Sport / Raket
Rabu, 03 Juni 2026 | 13:29 WIB
Lanny/Apriyani memilih menunda fokus mengejar tiket Olimpiade 2028 usai tersingkir di Indonesia Open 2026 dan kini memprioritaskan evaluasi menyeluruh. [Suara.com/Alfian Winanto]
Baca 10 detik
  • Lanny Tria Mayasari dan Apriyani Rahayu tersingkir di babak 32 besar Indonesia Open 2026 usai kalah dari pasangan Jepang.
  • Pasangan ganda putri Indonesia tersebut memilih fokus memperbaiki fundamental permainan daripada mengejar poin kualifikasi Olimpiade Los Angeles 2028.
  • Evaluasi utama mencakup pola permainan, cara bermain, dan komunikasi untuk membangun kekompakan tim secara bertahap menuju masa depan.

Suara.com - Ganda putri Indonesia, Lanny Tria Mayasari/Apriyani Rahayu, menelan kekecewaan setelah langkah mereka terhenti lebih awal di ajang Indonesia Open 2026.

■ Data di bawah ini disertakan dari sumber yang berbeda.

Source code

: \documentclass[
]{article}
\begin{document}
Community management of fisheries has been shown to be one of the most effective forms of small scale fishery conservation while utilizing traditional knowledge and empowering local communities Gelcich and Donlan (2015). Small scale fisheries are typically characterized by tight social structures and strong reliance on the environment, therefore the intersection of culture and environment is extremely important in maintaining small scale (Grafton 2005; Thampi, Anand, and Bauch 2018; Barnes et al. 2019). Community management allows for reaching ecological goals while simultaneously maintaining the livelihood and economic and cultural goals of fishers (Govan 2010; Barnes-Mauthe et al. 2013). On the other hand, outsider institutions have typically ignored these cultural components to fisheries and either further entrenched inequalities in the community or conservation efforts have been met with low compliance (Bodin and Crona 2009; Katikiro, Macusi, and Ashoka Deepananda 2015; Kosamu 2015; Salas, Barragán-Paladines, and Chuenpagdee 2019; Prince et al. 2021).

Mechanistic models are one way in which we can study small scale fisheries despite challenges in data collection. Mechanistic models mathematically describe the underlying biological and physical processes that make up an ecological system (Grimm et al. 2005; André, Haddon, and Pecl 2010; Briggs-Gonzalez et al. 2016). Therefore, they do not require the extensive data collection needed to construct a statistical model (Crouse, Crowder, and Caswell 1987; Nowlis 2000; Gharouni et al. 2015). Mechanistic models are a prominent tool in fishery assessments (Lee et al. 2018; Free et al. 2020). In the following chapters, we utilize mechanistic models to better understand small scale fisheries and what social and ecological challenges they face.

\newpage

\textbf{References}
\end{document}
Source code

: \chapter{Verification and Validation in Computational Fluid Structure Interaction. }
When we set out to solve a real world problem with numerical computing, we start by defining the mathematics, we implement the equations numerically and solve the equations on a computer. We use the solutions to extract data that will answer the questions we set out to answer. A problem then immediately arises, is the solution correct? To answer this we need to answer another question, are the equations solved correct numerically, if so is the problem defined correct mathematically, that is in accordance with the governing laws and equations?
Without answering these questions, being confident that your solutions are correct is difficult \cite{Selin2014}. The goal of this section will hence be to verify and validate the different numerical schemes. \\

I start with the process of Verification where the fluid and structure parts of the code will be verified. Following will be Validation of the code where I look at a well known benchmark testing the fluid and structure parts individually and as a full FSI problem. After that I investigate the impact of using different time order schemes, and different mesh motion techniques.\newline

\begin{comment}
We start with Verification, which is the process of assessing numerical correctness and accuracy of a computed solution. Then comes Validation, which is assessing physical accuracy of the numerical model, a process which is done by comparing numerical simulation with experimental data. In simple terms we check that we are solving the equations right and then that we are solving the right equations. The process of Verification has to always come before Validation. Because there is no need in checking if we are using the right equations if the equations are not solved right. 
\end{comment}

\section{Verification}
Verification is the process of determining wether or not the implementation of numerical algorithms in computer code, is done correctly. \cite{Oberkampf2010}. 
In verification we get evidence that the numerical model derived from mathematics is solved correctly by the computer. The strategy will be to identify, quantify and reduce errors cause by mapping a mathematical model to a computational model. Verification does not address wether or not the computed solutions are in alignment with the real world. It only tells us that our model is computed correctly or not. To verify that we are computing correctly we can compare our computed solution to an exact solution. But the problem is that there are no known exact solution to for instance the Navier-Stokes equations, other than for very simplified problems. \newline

Bertanding di hadapan publik sendiri di Istora Senayan, Jakarta, Rabu (3/6/2026), Lanny/Apri harus mengakui ketangguhan pasangan Jepang, Yuki Fukushima/Mayu Matsumoto, di babak 32 besar dengan skor 18-21, 19-21.

Kekalahan ini membuat Lanny/Apri melakukan introspeksi mendalam terkait target jangka panjang mereka, khususnya mengenai kualifikasi Olimpiade Los Angeles 2028 (Race to Olympic 2028).

Secara mengejutkan, Apriyani Rahayu mengungkapkan bahwa mereka saat ini memilih untuk "melupakan" sejenak target besar tersebut dan fokus pada perbaikan fundamental tim.

Di sisi lain, PBSI memang tidak memasukkan nama mereka ke dalam pasangan ganda putri yang diproyeksikan lolos ke Olimpiade 2028.

"Jujur, kami sekarang tidak fokus untuk mengejar poin [kualifikasi Olimpiade]," ungkap Apriyani saat diwawancarai awak media seusai pertandingan di Istora Senayan, Rabu (3/6/2026).

Fokus Benahi Fondasi Permainan

Apriyani Rahayu/Lanny Tria Mayasari (PBSI)

Apriyani menegaskan bahwa meskipun tampil di Olimpiade tetap menjadi impian terbesar setiap atlet, mereka memilih untuk bersikap realistis dengan kondisi saat ini.

"Pasti kemauan main di Olympic itu ada, siapa sih yang nggak mau? Kemauan Lanny, siapa sih yang nggak mau main? Tapi kami realistis pastinya. Saya dan Lanny tidak mau membebani diri juga [dengan Race to Olympic]," jelas peraih medali emas Olimpiade Tokyo 2020 tersebut.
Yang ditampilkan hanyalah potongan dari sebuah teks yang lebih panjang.